Eventually as more restrictions are lifted through testing, outdoor dining options could be extended. Street closures could help move the restaurant business toward a new normal – allowing for more vibrant street-life including outdoor dining. The sooner the city focuses on collaborating with businesses to discover possibilities for new paradigms, the sooner city revenues will return.

The City and Business Need a Couples Counselor

Creative ideas don’t matter if the city administration doesn’t listen to business. Apparently, even in a time of crisis, the disconnect continues.

It’s important to realize that two usually mentioned “business organizations” that normally liaison with the city are largely defunct. The Chamber of Commerce has had a succession of leaders resign. Downtown Santa Barbara, the organization in charge of the now nostalgic “First Thursdays,” lost its latest executive director who resigned after only 15 months.

With no viable business organization to work through, Amy Cooper, owner of Plum Goods and a tireless advocate for Santa Barbara business, and Keith Higbee, managing partner of SGV Global, a brand strategy and innovation consultancy firm, partnered to contact the city at the very inception of the crisis.

On March 13, Ms Cooper contacted the mayor and offered to put together a group of bankers, hotel owners, and small businesses to come up with an economic task force strategy for the COVID crisis.

Though it was not widely reported, the following Friday, March 20, a team of public and private stakeholders convened a 2.5-hour virtual meeting to discuss Santa Barbara’s response to the impact of COVID-19 on the local economy with the mayor and the peripatetic Nina Johnson.

Attending the meeting was an all-star business lineup that included Sherry Villanueva of Acme Hospitality, Clare Briglio of the Economic Development Collaboration, Women’s Economic Ventures CEO Kathy Odell, Geoff Green of the SBCC Foundation, Bob Tuler of Radius Group, and others.

They discussed a broad-based agreement to establish a joint public-private economic task force, a clear recognition that the economic impact from Covid will be severe.
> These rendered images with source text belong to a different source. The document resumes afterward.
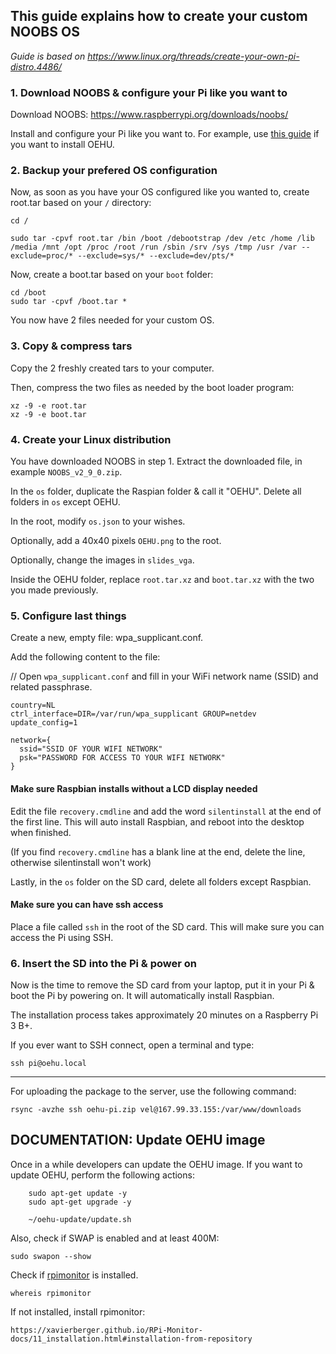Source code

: ## This guide explains how to create your custom NOOBS OS

_Guide is based on https://www.linux.org/threads/create-your-own-pi-distro.4486/_

### 1. Download NOOBS & configure your Pi like you want to

Download NOOBS: https://www.raspberrypi.org/downloads/noobs/

Install and configure your Pi like you want to. For example, use [this guide](https://github.com/BlocklabNL/VEL/blob/master/NOTES-PREVIEW.MD#raspberry-pi-setup) if you want to install OEHU.

### 2. Backup your prefered OS configuration

Now, as soon as you have your OS configured like you wanted to, create root.tar based on your `/` directory:

    cd /

    sudo tar -cpvf root.tar /bin /boot /debootstrap /dev /etc /home /lib /media /mnt /opt /proc /root /run /sbin /srv /sys /tmp /usr /var --exclude=proc/* --exclude=sys/* --exclude=dev/pts/*

Now, create a boot.tar based on your `boot` folder:

    cd /boot
    sudo tar -cpvf /boot.tar *

You now have 2 files needed for your custom OS.

### 3. Copy & compress tars

Copy the 2 freshly created tars to your computer.

Then, compress the two files as needed by the boot loader program:

    xz -9 -e root.tar
    xz -9 -e boot.tar

### 4. Create your Linux distribution

You have downloaded NOOBS in step 1. Extract the downloaded file, in example `NOOBS_v2_9_0.zip`.

In the `os` folder, duplicate the Raspian folder & call it "OEHU". Delete all folders in `os` except OEHU.

In the root, modify `os.json` to your wishes.

Optionally, add a 40x40 pixels `OEHU.png` to the root.

Optionally, change the images in `slides_vga`.

Inside the OEHU folder, replace `root.tar.xz` and `boot.tar.xz` with the two you made previously.

### 5. Configure last things

Create a new, empty file: wpa_supplicant.conf.

Add the following content to the file:

// Open `wpa_supplicant.conf` and fill in your WiFi network name (SSID) and related passphrase.

    country=NL
    ctrl_interface=DIR=/var/run/wpa_supplicant GROUP=netdev
    update_config=1

    network={
      ssid="SSID OF YOUR WIFI NETWORK"
      psk="PASSWORD FOR ACCESS TO YOUR WIFI NETWORK"
    }

#### Make sure Raspbian installs without a LCD display needed

Edit the file `recovery.cmdline` and add the word `silentinstall` at the end of the first line. This will auto install Raspbian, and reboot into the desktop when finished.

(If you find `recovery.cmdline` has a blank line at the end, delete the line, otherwise silentinstall won't work)

Lastly, in the `os` folder on the SD card, delete all folders except Raspbian.

#### Make sure you can have ssh access

Place a file called `ssh` in the root of the SD card. This will make sure you can access the Pi using SSH.

### 6. Insert the SD into the Pi & power on

Now is the time to remove the SD card from your laptop, put it in your Pi & boot the Pi by powering on. It will automatically install Raspbian.

The installation process takes approximately 20 minutes on a Raspberry Pi 3 B+.

If you ever want to SSH connect, open a terminal and type:

    ssh pi@oehu.local

____

For uploading the package to the server, use the following command:

    rsync -avzhe ssh oehu-pi.zip vel@167.99.33.155:/var/www/downloads

## DOCUMENTATION: Update OEHU image

Once in a while developers can update the OEHU image. If you want to update OEHU, perform the following actions:

        sudo apt-get update -y
        sudo apt-get upgrade -y

        ~/oehu-update/update.sh

Also, check if SWAP is enabled and at least 400M:

    sudo swapon --show

Check if [rpimonitor](https://github.com/XavierBerger/RPi-Monitor) is installed.

    whereis rpimonitor

If not installed, install rpimonitor:

    https://xavierberger.github.io/RPi-Monitor-docs/11_installation.html#installation-from-repository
It was discussed that issues including unemployment and underemployment of working-age residents will put the city to the test. It was agreed the task force would meet bi-weekly. The meeting was led by Mr. Higbee whose company specializes in these initiatives. The focus was on relief, return, and revitalization. City Administrator Paul Casey walked through the meeting at the very end.
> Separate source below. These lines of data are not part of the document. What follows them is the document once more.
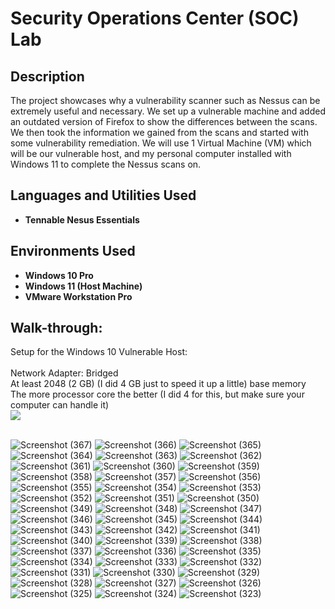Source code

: <h1>Security Operations Center (SOC) Lab</h1>

<h2>Description</h2>
The project showcases why a vulnerability scanner such as Nessus can be extremely useful and necessary. We set up a vulnerable machine and added an outdated version of Firefox to show the differences between the scans. We then took the information we gained from the scans and started with some vulnerability remediation. We will use 1 Virtual Machine (VM) which will be our vulnerable host, and my personal computer installed with Windows 11 to complete the Nessus scans on.
<br />


<h2>Languages and Utilities Used</h2>

- <b>Tennable Nesus Essentials</b>

<h2>Environments Used </h2>

- <b>Windows 10 Pro</b>
- <b>Windows 11 (Host Machine)</b>
- <b>VMware Workstation Pro</b>

<h2>Walk-through:</h2>

Setup for the Windows 10 Vulnerable Host:<br/>
<br/>
Network Adapter: Bridged<br/>
At least 2048 (2 GB) (I did 4 GB just to speed it up a little) base memory<br/>
The more processor core the better (I did 4 for this, but make sure your computer can handle it) <br />
<img src="https://github.com/user-attachments/assets/23b477d9-862d-4092-86dc-5fc8ccab6593"/>
<br />
<br />




![Screenshot (367)](https://github.com/user-attachments/assets/71ff13cb-cc4c-454e-a906-619d5edc40a1)
![Screenshot (366)](https://github.com/user-attachments/assets/6a00b74c-040b-4a7c-98c0-7516b2a420b2)
![Screenshot (365)](https://github.com/user-attachments/assets/45a921a1-9429-415b-b9f3-db12f32a26d0)
![Screenshot (364)](https://github.com/user-attachments/assets/5850cda2-affe-4fe1-bfaa-745049c34b67)
![Screenshot (363)](https://github.com/user-attachments/assets/f3a42cf9-9208-4601-a97c-ebb60fa519e2)
![Screenshot (362)](https://github.com/user-attachments/assets/fdfc9a6d-8568-4713-919a-e0f0467036ef)
![Screenshot (361)](https://github.com/user-attachments/assets/3d825db9-8383-4573-8a1a-81515e618250)
![Screenshot (360)](https://github.com/user-attachments/assets/0dff3a8c-b957-4f16-bc1b-2948c4dbc062)
![Screenshot (359)](https://github.com/user-attachments/assets/bcdfa297-4f36-48aa-af92-cb2287f95f00)
![Screenshot (358)](https://github.com/user-attachments/assets/e2007877-7d25-4805-b52a-fa79eaaf8ee1)
![Screenshot (357)](https://github.com/user-attachments/assets/d1a54b40-71e9-439e-8944-a3de33a556c8)
![Screenshot (356)](https://github.com/user-attachments/assets/f2c134fe-914b-4bea-aa9d-8bf5a24f993b)
![Screenshot (355)](https://github.com/user-attachments/assets/d33157f9-391e-435b-acb4-9f4f844568a8)
![Screenshot (354)](https://github.com/user-attachments/assets/df517f25-e967-4c08-a671-468382506881)
![Screenshot (353)](https://github.com/user-attachments/assets/5e591a71-412b-418c-9977-93a901eb2068)
![Screenshot (352)](https://github.com/user-attachments/assets/4d37e6e0-46b1-4bf6-932e-9b178994628e)
![Screenshot (351)](https://github.com/user-attachments/assets/d64d0c43-9ca0-4599-a64b-3132633815e5)
![Screenshot (350)](https://github.com/user-attachments/assets/ed2da752-c441-4fd5-a6e6-a8543e96d197)
![Screenshot (349)](https://github.com/user-attachments/assets/5b65696f-aedd-49f9-b74a-69c789814baf)
![Screenshot (348)](https://github.com/user-attachments/assets/2ac98836-84a1-4743-b178-d28951f3e16e)
![Screenshot (347)](https://github.com/user-attachments/assets/924a13fe-74df-40a7-ba1a-4d09a52a8f0e)
![Screenshot (346)](https://github.com/user-attachments/assets/939873aa-078d-4d1c-875a-f28d40954779)
![Screenshot (345)](https://github.com/user-attachments/assets/17e3a815-137e-49db-89d5-936ba6849603)
![Screenshot (344)](https://github.com/user-attachments/assets/657e94a8-f119-43fd-91b2-62d33956627f)
![Screenshot (343)](https://github.com/user-attachments/assets/bff23689-1004-4a3c-92b3-3d06f859f9a9)
![Screenshot (342)](https://github.com/user-attachments/assets/2a381cf6-2ad6-4bf7-b45c-721e8e9941c7)
![Screenshot (341)](https://github.com/user-attachments/assets/57d90ef1-f872-4cd0-a19b-910cb7370f55)
![Screenshot (340)](https://github.com/user-attachments/assets/490ea54a-f87a-43a2-8d13-ce30b47e9cf3)
![Screenshot (339)](https://github.com/user-attachments/assets/6e8203f8-3d41-4fad-bf7b-0ff4a5b850df)
![Screenshot (338)](https://github.com/user-attachments/assets/714cfc6b-5396-43c4-b895-e0145e6f7394)
![Screenshot (337)](https://github.com/user-attachments/assets/744c127d-3bb3-42a8-b545-bebbb75c7c2d)
![Screenshot (336)](https://github.com/user-attachments/assets/1bdff03e-36f7-4c0a-b31f-b52e1db90e70)
![Screenshot (335)](https://github.com/user-attachments/assets/83508e14-ec2f-419c-aaac-a2eef352c1c3)
![Screenshot (334)](https://github.com/user-attachments/assets/71d158b2-630d-4b42-9820-3c99f40923df)
![Screenshot (333)](https://github.com/user-attachments/assets/52edf402-fb0b-4e83-8804-963779b5f283)
![Screenshot (332)](https://github.com/user-attachments/assets/530f5d96-b877-4044-a524-87df52721f7d)
![Screenshot (331)](https://github.com/user-attachments/assets/1259983c-478c-459f-9c29-2a8455405dc6)
![Screenshot (330)](https://github.com/user-attachments/assets/4fe72ade-92d0-43cf-aafd-272e375bcdd2)
![Screenshot (329)](https://github.com/user-attachments/assets/4a0fbbb5-3307-4d3c-a29c-3e2bb87517bb)
![Screenshot (328)](https://github.com/user-attachments/assets/b2e25af8-c1be-4bd3-9ccb-27f92559fb55)
![Screenshot (327)](https://github.com/user-attachments/assets/14e5109e-6834-42f2-8a1d-d860a5bc8652)
![Screenshot (326)](https://github.com/user-attachments/assets/ded8159f-822a-4586-8c81-e86ab6e1dafb)
![Screenshot (325)](https://github.com/user-attachments/assets/d38425ab-f91f-48c2-b2fd-be693c1a3d9c)
![Screenshot (324)](https://github.com/user-attachments/assets/c4ee66a2-e9b6-42f5-b004-3a11a439026f)
![Screenshot (323)](https://github.com/user-attachments/assets/aba36303-fcb5-47ff-b1bc-9a61da1605bb)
The mayor endorsed the proposal and it was dubbed “The Mayor’s COVID Economic Task Force Plan.” It was even presented to City Council by Nina Johnson the following Tuesday, March 20. The entire project had the moderate price tag of $15,000 to provide an honorarium for participants to ensure attendance when, naturally, each of these owners have other urgent obligations. Mr. Higbee was included to allow his firm to support the effort.

Guiding documents were made and submitted, yet by March 24 their calls were unanswered. When the Montecito Journal inquired with the Mayor and Ms Johnson about the plan, the mayor didn’t seem to recall, and Ms Johnson said the plan was dropped because it was too expensive.

Given the salaries of City executives, it seems like a few strategic paycheck cuts would more than fund the initiative and go a long way toward building bridges with the business community.

Which brings us back to the newly arrived EDM Jason Harris. He remarked to the Journal, “There’s great frustration that there hasn’t been an internal advocate for property owners and businesses in the city organization.”

Does he consider himself that advocate?

“Most definitely,” he replied.

Perhaps he should start by reaching out to the stellar task force that was gathered on March 20 in the mayor’s office and ask them what to do next.